The Soundtrack to Our Lives
EPISODE 314: We done hired The Hitmaker.
This episode’s very special guest — Elkton, Maryland’s Bernard “Pretty” Purdie — isn’t just one of the most prolific and underrated figures in the history of recorded music.
Bernard Purdie is a teacher.
But if you’re like me, until fairly recently, you’d never been taught the name Bernard Purdie before.

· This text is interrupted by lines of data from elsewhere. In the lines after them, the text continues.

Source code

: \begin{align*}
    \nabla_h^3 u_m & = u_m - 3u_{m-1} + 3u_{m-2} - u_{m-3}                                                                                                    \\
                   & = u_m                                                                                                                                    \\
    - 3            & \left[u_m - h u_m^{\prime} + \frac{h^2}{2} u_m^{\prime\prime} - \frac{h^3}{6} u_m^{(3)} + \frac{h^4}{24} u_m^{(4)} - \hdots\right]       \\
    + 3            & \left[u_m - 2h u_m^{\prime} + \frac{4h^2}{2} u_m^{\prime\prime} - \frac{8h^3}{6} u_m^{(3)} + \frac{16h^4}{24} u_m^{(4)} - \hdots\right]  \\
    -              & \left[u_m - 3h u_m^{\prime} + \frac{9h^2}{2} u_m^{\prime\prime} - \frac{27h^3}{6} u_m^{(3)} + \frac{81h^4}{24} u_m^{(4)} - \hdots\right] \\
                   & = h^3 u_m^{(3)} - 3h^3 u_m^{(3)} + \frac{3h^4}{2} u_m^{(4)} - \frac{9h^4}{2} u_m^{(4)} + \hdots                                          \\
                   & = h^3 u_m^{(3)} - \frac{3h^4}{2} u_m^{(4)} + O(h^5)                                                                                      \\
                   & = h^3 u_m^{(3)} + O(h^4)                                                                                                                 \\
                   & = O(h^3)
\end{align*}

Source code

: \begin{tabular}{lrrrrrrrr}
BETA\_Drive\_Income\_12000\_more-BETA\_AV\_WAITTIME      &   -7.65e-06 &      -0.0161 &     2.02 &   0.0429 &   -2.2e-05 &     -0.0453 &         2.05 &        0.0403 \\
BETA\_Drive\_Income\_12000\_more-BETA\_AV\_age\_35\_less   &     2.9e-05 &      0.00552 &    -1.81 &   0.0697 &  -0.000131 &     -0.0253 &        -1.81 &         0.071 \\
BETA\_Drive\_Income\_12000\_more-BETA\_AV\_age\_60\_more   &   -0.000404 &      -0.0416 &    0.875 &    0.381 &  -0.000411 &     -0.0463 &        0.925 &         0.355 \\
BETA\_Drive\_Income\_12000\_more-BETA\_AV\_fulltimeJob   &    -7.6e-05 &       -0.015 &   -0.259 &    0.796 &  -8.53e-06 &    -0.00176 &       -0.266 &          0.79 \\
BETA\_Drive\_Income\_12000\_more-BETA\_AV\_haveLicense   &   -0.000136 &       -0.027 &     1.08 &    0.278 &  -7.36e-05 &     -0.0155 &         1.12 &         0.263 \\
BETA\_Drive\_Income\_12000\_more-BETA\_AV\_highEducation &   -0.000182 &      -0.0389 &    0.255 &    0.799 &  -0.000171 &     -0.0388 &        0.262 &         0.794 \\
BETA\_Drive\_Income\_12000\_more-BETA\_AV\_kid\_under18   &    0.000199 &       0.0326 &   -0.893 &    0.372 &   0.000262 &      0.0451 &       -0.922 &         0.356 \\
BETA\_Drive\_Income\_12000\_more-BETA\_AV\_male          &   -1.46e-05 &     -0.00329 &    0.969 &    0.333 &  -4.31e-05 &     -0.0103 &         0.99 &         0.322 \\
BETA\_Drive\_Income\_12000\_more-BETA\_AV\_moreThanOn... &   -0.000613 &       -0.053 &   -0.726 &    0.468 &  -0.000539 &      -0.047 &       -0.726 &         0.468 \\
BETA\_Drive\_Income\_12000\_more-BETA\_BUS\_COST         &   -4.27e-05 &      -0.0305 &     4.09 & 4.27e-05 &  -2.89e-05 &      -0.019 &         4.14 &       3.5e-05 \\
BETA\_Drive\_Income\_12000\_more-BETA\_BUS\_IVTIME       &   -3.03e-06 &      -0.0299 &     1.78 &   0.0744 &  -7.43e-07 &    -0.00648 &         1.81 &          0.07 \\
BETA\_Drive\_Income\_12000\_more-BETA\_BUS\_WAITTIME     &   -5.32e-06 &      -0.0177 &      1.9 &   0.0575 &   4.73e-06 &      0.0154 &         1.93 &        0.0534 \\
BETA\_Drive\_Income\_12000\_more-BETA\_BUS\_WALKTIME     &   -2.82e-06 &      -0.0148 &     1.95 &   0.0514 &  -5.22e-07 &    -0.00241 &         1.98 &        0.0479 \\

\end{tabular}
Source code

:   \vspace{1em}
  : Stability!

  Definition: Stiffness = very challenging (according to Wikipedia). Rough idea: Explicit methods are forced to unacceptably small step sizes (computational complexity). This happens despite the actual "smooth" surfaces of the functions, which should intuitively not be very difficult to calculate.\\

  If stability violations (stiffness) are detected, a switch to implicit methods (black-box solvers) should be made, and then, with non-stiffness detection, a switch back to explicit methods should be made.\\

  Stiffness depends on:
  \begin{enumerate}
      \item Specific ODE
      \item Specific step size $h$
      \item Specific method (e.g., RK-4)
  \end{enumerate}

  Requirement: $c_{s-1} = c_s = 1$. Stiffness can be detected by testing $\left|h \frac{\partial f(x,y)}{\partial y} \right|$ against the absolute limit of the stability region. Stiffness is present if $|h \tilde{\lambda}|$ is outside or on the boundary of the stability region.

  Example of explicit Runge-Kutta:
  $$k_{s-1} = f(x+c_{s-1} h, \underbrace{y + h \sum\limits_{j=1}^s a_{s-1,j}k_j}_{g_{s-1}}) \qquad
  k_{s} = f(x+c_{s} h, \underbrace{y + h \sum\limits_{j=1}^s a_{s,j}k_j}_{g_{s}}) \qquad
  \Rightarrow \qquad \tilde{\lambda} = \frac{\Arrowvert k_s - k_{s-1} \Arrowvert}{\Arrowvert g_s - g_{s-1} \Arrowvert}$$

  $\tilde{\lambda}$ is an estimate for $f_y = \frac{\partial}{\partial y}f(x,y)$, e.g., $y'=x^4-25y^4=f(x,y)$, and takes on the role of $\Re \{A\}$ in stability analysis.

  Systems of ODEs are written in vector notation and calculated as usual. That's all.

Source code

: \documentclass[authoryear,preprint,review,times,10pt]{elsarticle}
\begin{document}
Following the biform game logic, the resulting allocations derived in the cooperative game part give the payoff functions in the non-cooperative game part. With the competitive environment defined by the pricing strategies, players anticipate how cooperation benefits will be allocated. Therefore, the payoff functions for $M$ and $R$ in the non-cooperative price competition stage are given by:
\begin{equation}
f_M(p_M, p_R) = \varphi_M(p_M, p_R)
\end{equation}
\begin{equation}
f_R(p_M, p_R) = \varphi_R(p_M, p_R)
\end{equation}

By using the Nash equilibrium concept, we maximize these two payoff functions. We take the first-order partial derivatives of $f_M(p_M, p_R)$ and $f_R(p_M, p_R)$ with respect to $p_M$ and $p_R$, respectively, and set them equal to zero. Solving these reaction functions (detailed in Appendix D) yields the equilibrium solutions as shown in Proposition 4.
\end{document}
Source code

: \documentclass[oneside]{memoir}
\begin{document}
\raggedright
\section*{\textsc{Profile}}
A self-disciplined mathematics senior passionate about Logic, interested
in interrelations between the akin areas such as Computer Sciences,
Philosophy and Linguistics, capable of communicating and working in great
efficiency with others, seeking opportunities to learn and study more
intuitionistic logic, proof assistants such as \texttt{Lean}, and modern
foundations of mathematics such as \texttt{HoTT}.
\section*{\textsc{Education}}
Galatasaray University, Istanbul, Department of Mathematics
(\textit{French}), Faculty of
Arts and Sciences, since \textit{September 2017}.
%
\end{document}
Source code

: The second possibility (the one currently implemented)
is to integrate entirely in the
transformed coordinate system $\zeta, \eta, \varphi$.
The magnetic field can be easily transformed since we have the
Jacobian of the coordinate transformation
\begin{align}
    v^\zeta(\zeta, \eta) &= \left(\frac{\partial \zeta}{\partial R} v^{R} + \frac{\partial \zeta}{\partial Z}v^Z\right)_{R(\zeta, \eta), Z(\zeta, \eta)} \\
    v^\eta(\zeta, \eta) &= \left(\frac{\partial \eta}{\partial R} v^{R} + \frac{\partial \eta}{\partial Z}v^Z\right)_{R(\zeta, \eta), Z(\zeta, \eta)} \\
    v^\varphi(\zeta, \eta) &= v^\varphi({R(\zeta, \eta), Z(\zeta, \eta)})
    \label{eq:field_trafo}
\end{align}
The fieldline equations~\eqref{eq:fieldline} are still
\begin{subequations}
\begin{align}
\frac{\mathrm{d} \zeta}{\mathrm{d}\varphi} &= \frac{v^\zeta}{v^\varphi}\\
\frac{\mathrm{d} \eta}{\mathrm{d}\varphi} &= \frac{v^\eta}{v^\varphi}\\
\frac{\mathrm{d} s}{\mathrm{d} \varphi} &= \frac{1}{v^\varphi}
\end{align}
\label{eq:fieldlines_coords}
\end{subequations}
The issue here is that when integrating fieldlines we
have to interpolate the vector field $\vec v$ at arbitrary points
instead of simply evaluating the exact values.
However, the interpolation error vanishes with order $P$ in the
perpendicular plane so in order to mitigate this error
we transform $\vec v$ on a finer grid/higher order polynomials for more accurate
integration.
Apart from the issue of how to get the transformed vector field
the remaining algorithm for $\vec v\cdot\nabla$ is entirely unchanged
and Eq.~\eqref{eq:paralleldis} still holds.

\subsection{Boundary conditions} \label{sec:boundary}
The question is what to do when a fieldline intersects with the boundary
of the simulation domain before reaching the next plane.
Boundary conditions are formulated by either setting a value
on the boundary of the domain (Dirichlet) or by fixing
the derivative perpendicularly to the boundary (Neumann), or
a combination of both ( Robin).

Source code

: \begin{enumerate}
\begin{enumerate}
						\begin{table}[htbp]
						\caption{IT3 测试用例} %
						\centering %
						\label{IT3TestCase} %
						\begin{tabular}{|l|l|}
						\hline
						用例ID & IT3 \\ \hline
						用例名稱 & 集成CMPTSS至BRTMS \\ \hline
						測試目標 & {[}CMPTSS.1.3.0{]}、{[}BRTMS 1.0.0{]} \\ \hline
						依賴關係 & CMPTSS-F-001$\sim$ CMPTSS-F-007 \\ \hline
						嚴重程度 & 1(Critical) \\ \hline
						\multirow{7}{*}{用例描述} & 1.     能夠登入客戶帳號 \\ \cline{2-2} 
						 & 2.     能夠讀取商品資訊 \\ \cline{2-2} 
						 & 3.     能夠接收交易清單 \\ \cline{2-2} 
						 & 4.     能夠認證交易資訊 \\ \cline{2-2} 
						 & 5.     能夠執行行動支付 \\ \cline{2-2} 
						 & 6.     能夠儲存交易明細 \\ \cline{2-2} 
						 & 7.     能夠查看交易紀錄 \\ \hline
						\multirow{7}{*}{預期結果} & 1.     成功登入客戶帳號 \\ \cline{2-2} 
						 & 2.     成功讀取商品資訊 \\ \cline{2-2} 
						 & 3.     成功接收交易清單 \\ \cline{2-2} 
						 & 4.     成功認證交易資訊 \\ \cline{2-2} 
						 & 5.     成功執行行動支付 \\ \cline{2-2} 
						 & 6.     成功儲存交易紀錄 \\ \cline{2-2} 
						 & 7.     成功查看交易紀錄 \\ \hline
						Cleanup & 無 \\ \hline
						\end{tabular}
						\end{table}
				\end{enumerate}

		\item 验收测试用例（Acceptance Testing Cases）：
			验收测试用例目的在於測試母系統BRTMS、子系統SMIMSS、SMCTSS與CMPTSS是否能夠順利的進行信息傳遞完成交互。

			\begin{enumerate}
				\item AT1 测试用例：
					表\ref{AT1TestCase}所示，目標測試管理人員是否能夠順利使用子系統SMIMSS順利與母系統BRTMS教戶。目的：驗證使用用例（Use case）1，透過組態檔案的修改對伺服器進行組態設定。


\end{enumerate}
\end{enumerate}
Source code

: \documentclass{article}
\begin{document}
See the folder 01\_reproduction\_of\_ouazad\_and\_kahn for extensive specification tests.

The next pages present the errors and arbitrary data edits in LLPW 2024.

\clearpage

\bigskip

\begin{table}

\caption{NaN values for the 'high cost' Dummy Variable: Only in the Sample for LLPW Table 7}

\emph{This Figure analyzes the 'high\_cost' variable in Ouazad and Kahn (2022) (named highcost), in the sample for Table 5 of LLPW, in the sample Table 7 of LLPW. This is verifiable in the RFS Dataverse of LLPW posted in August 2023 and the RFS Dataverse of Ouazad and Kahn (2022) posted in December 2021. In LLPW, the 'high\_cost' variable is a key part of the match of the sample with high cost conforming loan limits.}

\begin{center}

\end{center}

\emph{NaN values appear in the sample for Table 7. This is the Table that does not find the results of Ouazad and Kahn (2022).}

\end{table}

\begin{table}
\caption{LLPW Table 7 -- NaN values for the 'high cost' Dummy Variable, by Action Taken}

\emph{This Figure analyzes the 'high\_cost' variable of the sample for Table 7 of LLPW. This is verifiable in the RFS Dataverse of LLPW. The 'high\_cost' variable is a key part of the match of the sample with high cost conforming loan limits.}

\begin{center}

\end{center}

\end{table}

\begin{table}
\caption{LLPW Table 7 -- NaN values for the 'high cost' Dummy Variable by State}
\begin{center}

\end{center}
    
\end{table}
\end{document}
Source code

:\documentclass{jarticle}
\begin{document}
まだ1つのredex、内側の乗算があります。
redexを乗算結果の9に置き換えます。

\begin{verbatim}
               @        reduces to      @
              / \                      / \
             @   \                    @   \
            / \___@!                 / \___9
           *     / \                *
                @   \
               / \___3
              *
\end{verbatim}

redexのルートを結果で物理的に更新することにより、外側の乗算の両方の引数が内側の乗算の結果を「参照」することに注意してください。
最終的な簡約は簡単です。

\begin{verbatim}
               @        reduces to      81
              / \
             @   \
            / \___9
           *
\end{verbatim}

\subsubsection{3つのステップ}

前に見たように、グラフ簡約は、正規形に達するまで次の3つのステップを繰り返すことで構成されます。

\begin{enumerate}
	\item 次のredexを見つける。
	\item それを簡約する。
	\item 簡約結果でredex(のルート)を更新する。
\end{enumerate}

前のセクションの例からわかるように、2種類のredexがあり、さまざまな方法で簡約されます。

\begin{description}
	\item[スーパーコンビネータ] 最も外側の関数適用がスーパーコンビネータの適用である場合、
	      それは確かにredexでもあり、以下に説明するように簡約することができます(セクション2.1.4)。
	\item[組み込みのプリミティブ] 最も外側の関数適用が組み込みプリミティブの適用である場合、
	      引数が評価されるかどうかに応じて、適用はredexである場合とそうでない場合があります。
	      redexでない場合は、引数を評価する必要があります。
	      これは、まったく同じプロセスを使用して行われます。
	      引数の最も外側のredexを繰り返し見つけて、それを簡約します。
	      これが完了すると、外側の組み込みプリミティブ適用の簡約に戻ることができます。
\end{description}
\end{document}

Because another term for the job Purdie still does, at age 83, is session musician. Meaning that he gets hired to take his customized, precisely-measured drumsticks and improve the music of thousands of artists — from Aretha Franklin to James Brown to Steely Dan to Gil Scott-Heron to Louis Armstrong to Al Green to, allegedly, the Beatles. All of whom stood to benefit from a signature groove Bernard Purdie invented, and then perfected, and then exported (birthing the sound of hip hop along the way):
The Purdie Shuffle.
I first encountered Purdie last month, when I went to see Friend of PTFO Joey Dosik and one of my favorite bands, Vulfpeck, play Madison Square Garden.
It is hard to capture the depth of Bernard Purdie’s legend. He sees music as a team sport, accomplishing omnipresence at the cost of visibility.
But some weeks later, we figured out how to install a drum kit in our studio.
And we asked The Hitmaker to do his thing.